Un anno fa, di questi tempi, le Camere approvavano il cosiddetto collegato lavoro (la legge 183/2010). La sanatoria voluta dal passato Governo per colpire tutti i precari e le precarie.
Scopo della riforma era quello di rendere praticamente impossibile l’impugnazione dei contratti atipici (che fra l’altro nella gran parte dei casi sono illegittimi) da parte dei precari e delle precarie, introducendo tempi strettissimi per far valere i propri diritti. Una volta scaduto il contratto, se questo non viene impugnato entro 60 giorni, addio diritti. La vecchia normativa garantiva invece anni di tempo a chi intendeva fare causa al suo ex-datore di lavoro: con il Collegato lavoro, visto che l’arco di tempo entro il quale si può fare causa al proprio datore di lavoro si accorcia appunto a 60 giorni, o ci si muove per tempo, o dopo non si può più rivendicare niente!

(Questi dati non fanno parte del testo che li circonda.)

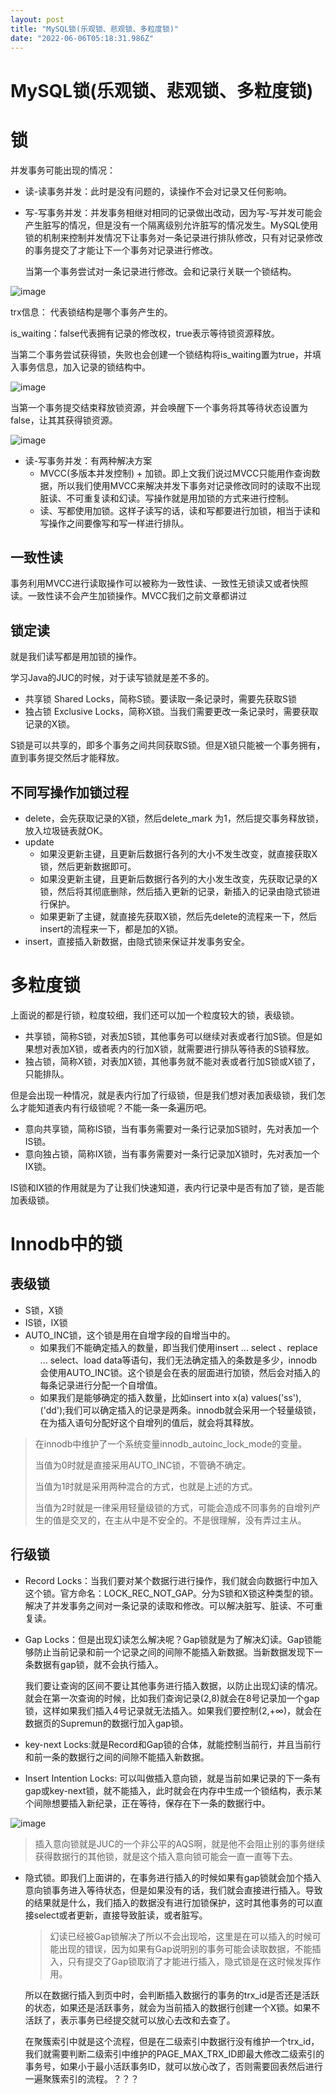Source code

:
 ```yaml
---
layout: post
title: "MySQL锁(乐观锁、悲观锁、多粒度锁)"
date: "2022-06-06T05:18:31.986Z"
---
```

MySQL锁(乐观锁、悲观锁、多粒度锁)
====================

锁
=

并发事务可能出现的情况：

*   读-读事务并发：此时是没有问题的，读操作不会对记录又任何影响。
    
*   写-写事务并发：并发事务相继对相同的记录做出改动，因为写-写并发可能会产生脏写的情况，但是没有一个隔离级别允许脏写的情况发生。MySQL使用锁的机制来控制并发情况下让事务对一条记录进行排队修改，只有对记录修改的事务提交了才能让下一个事务对记录进行修改。
    
    当第一个事务尝试对一条记录进行修改。会和记录行关联一个锁结构。
    

![image](https://img2022.cnblogs.com/blog/2254995/202206/2254995-20220606094522635-548786765.png)

trx信息： 代表锁结构是哪个事务产生的。

is\_waiting：false代表拥有记录的修改权，true表示等待锁资源释放。

​ 当第二个事务尝试获得锁，失败也会创建一个锁结构将is\_waiting置为true，并填入事务信息，加入记录的锁结构中。

![image](https://img2022.cnblogs.com/blog/2254995/202206/2254995-20220606094526006-401376896.png)

​ 当第一个事务提交结束释放锁资源，并会唤醒下一个事务将其等待状态设置为false，让其其获得锁资源。

![image](https://img2022.cnblogs.com/blog/2254995/202206/2254995-20220606094530874-40562465.png)

*   读-写事务并发：有两种解决方案
    *   MVCC(多版本并发控制) + 加锁。即上文我们说过MVCC只能用作查询数据，所以我们使用MVCC来解决并发下事务对记录修改同时的读取不出现脏读、不可重复读和幻读。写操作就是用加锁的方式来进行控制。
    *   读、写都使用加锁。这样子读写的话，读和写都要进行加锁，相当于读和写操作之间要像写和写一样进行排队。

一致性读
----

事务利用MVCC进行读取操作可以被称为一致性读、一致性无锁读又或者快照读。一致性读不会产生加锁操作。MVCC我们之前文章都讲过

锁定读
---

就是我们读写都是用加锁的操作。

学习Java的JUC的时候，对于读写锁就是差不多的。

*   共享锁 Shared Locks，简称S锁。要读取一条记录时，需要先获取S锁
*   独占锁 Exclusive Locks，简称X锁。当我们需要更改一条记录时，需要获取记录的X锁。

S锁是可以共享的，即多个事务之间共同获取S锁。但是X锁只能被一个事务拥有，直到事务提交然后才能释放。

不同写操作加锁过程
---------

*   delete，会先获取记录的X锁，然后delete\_mark 为1，然后提交事务释放锁，放入垃圾链表就OK。
*   update
    *   如果没更新主键，且更新后数据行各列的大小不发生改变，就直接获取X锁，然后更新数据即可。
    *   如果没更新主键，且更新后数据行各列的大小发生改变，先获取记录的X锁，然后将其彻底删除，然后插入更新的记录，新插入的记录由隐式锁进行保护。
    *   如果更新了主键，就直接先获取X锁，然后先delete的流程来一下，然后insert的流程来一下，都是加的X锁。
*   insert，直接插入新数据，由隐式锁来保证并发事务安全。

多粒度锁
====

上面说的都是行锁，粒度较细，我们还可以加一个粒度较大的锁，表级锁。

*   共享锁，简称S锁，对表加S锁，其他事务可以继续对表或者行加S锁。但是如果想对表加X锁，或者表内的行加X锁，就需要进行排队等待表的S锁释放。
*   独占锁，简称X锁，对表加X锁，其他事务就不能对表或者行加S锁或X锁了，只能排队。

但是会出现一种情况，就是表内行加了行级锁，但是我们想对表加表级锁，我们怎么才能知道表内有行级锁呢？不能一条一条遍历吧。

*   意向共享锁，简称IS锁，当有事务需要对一条行记录加S锁时，先对表加一个IS锁。
*   意向独占锁，简称IX锁，当有事务需要对一条行记录加X锁时，先对表加一个IX锁。

IS锁和IX锁的作用就是为了让我们快速知道，表内行记录中是否有加了锁，是否能加表级锁。

Innodb中的锁
=========

表级锁
---

*   S锁，X锁
*   IS锁，IX锁
*   AUTO\_INC锁，这个锁是用在自增字段的自增当中的。
    *   如果我们不能确定插入的数量，即当我们使用insert ... select 、replace ... select、load data等语句，我们无法确定插入的条数是多少，innodb会使用AUTO\_INC锁。这个锁是会在表的层面进行加锁，然后会对插入的每条记录进行分配一个自增值。
    *   如果我们是能够确定的插入数量，比如insert into x(a) values('ss'),('dd');我们可以确定插入的记录是两条。innodb就会采用一个轻量级锁，在为插入语句分配好这个自增列的值后，就会将其释放。

> 在innodb中维护了一个系统变量innodb\_autoinc\_lock\_mode的变量。
> 
> 当值为0时就是直接采用AUTO\_INC锁，不管确不确定。
> 
> 当值为1时就是采用两种混合的方式，也就是上述的方式。
> 
> 当值为2时就是一律采用轻量级锁的方式，可能会造成不同事务的自增列产生的值是交叉的，在主从中是不安全的。不是很理解，没有弄过主从。

行级锁
---

*   Record Locks：当我们要对某个数据行进行操作，我们就会向数据行中加入这个锁。官方命名：LOCK\_REC\_NOT\_GAP。分为S锁和X锁这种类型的锁。解决了并发事务之间对一条记录的读取和修改。可以解决脏写、脏读、不可重复读。
    
*   Gap Locks：但是出现幻读怎么解决呢？Gap锁就是为了解决幻读。Gap锁能够防止当前记录和前一个记录之间的间隙不能插入新数据。当新数据发现下一条数据有gap锁，就不会执行插入。
    
    我们要让查询的区间不要让其他事务进行插入数据，以防止出现幻读的情况。就会在第一次查询的时候，比如我们查询记录(2,8)就会在8号记录加一个gap锁，这样如果我们插入4号记录就无法插入。如果我们要控制(2,+∞)，就会在数据页的Supremun的数据行加入gap锁。
    
*   key-next Locks:就是Record和Gap锁的合体，就能控制当前行，并且当前行和前一条的数据行之间的间隙不能插入新数据。
    
*   Insert Intention Locks: 可以叫做插入意向锁，就是当前如果记录的下一条有gap或key-next锁，就不能插入，此时就会在内存中生成一个锁结构，表示某个间隙想要插入新纪录，正在等待，保存在下一条的数据行中。
    

![image](https://img2022.cnblogs.com/blog/2254995/202206/2254995-20220606094539645-1164667981.png)

> 插入意向锁就是JUC的一个非公平的AQS啊，就是他不会阻止别的事务继续获得数据行的其他锁，就是这个插入意向锁可能会一直一直等下去。

*   隐式锁。即我们上面讲的，在事务进行插入的时候如果有gap锁就会加个插入意向锁事务进入等待状态，但是如果没有的话，我们就会直接进行插入。导致的结果就是什么，我们插入的数据没有进行加锁保护，这时其他事务的可以直接select或者更新，直接导致脏读，或者脏写。
    
    > 幻读已经被Gap锁解决了所以不会出现哈，这里是在可以插入的时候可能出现的错误，因为如果有Gap说明别的事务可能会读取数据，不能插入，只有提交了Gap锁取消了才能进行插入，隐式锁是在这时候发挥作用。
    
    所以在数据行插入到页中时，会判断插入数据行的事务的trx\_id是否还是活跃的状态，如果还是活跃事务，就会为当前插入的数据行创建一个X锁。如果不活跃了，表示事务已经提交就可以放心去改和去查了。
    
    在聚簇索引中就是这个流程，但是在二级索引中数据行没有维护一个trx\_id，我们就需要判断二级索引中维护的PAGE\_MAX\_TRX\_ID即最大修改二级索引的事务号，如果小于最小活跃事务ID，就可以放心改了，否则需要回表然后进行一遍聚簇索引的流程。？？？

È fin troppo facile immaginarsi i dubbi amletici di chi vive sotto il ricatto perenne del rinnovo: “Se impugno il contratto non me lo rinnovano più, ma se poi non lo rinnovano non posso più impugnarlo?” La precarietà è isolamento e disinformazione, ma soprattutto è ricatto e consenso: spezziamo questa catena.
Quindi attenzione! La norma del collegato lavoro entrata in vigore il 24 novembre 2010, è stata di fatto congelata con il decreto mille proroghe fino al 31 dicembre 2011. Ciò significa che i lavoratori i cui contratti a termine sono già scaduti hanno tempo fino al 31 dicembre 2011 per impugnarli. Non solo: il termine di 60 giorni a pena di decadenza, si applica anche per il caso di trasferimento, di cessione d’azienda, di appalti simulati (l’enorme galassia delle cooperative).
Ma non è finita qui. La riforma prevede che, anche nel caso fortunato che un lavoratore riesca a ottenere la trasformazione del contratto a termine in contratto a tempo indeterminato, ci sia un tetto al risarcimento massimo che il datore di lavoro può essere condannato a pagare. A prescindere da quanto tempo il lavoratore sia rimasto disoccupato per colpa del comportamento illegittimo del padrone, il risarcimento massimo sarà di dodici mesi di stipendio. Quest’ultima norma si applica pure alle cause in corso.